Brief ▸ Omit every picture and return the rest of the data unaltered.

*** Opening Recorded information ***

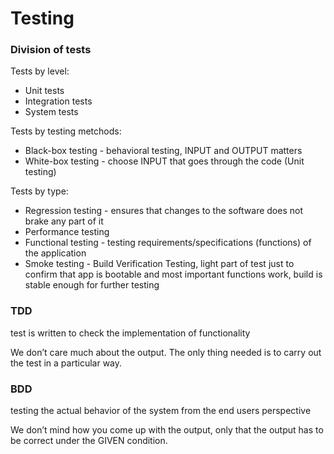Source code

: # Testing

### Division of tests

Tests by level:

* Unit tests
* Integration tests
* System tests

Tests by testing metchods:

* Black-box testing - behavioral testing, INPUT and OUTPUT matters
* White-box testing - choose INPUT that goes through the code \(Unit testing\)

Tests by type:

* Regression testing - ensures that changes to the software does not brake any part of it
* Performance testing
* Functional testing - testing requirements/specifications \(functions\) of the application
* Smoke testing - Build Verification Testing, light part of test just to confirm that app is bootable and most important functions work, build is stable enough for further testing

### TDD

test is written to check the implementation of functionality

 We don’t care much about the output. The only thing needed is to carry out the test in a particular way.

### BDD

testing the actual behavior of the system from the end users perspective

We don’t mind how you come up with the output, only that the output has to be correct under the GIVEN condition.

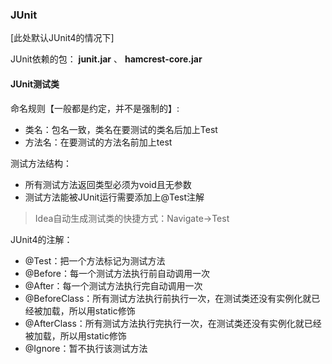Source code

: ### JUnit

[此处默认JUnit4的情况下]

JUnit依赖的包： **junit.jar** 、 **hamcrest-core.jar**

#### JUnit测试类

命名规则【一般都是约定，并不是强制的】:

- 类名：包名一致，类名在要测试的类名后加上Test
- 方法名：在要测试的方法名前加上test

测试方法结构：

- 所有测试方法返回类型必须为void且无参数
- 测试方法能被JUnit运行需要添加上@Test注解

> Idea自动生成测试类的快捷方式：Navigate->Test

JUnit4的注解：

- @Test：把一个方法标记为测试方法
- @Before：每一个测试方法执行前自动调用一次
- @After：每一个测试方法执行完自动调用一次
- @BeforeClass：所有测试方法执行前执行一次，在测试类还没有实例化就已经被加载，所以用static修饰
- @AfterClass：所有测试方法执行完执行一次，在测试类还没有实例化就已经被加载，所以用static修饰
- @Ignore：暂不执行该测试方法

*** Closing Recorded information ***

Solution for this problem ▸
Source code

: # Testing

### Division of tests

Tests by level:

* Unit tests
* Integration tests
* System tests

Tests by testing metchods:

* Black-box testing - behavioral testing, INPUT and OUTPUT matters
* White-box testing - choose INPUT that goes through the code \(Unit testing\)

Tests by type:

* Regression testing - ensures that changes to the software does not brake any part of it
* Performance testing
* Functional testing - testing requirements/specifications \(functions\) of the application
* Smoke testing - Build Verification Testing, light part of test just to confirm that app is bootable and most important functions work, build is stable enough for further testing

### TDD

test is written to check the implementation of functionality

 We don’t care much about the output. The only thing needed is to carry out the test in a particular way.

### BDD

testing the actual behavior of the system from the end users perspective

We don’t mind how you come up with the output, only that the output has to be correct under the GIVEN condition.

Source code

: ### JUnit

[此处默认JUnit4的情况下]

JUnit依赖的包： **junit.jar** 、 **hamcrest-core.jar**

#### JUnit测试类

命名规则【一般都是约定，并不是强制的】:

- 类名：包名一致，类名在要测试的类名后加上Test
- 方法名：在要测试的方法名前加上test

测试方法结构：

- 所有测试方法返回类型必须为void且无参数
- 测试方法能被JUnit运行需要添加上@Test注解

> Idea自动生成测试类的快捷方式：Navigate->Test

JUnit4的注解：

- @Test：把一个方法标记为测试方法
- @Before：每一个测试方法执行前自动调用一次
- @After：每一个测试方法执行完自动调用一次
- @BeforeClass：所有测试方法执行前执行一次，在测试类还没有实例化就已经被加载，所以用static修饰
- @AfterClass：所有测试方法执行完执行一次，在测试类还没有实例化就已经被加载，所以用static修饰
- @Ignore：暂不执行该测试方法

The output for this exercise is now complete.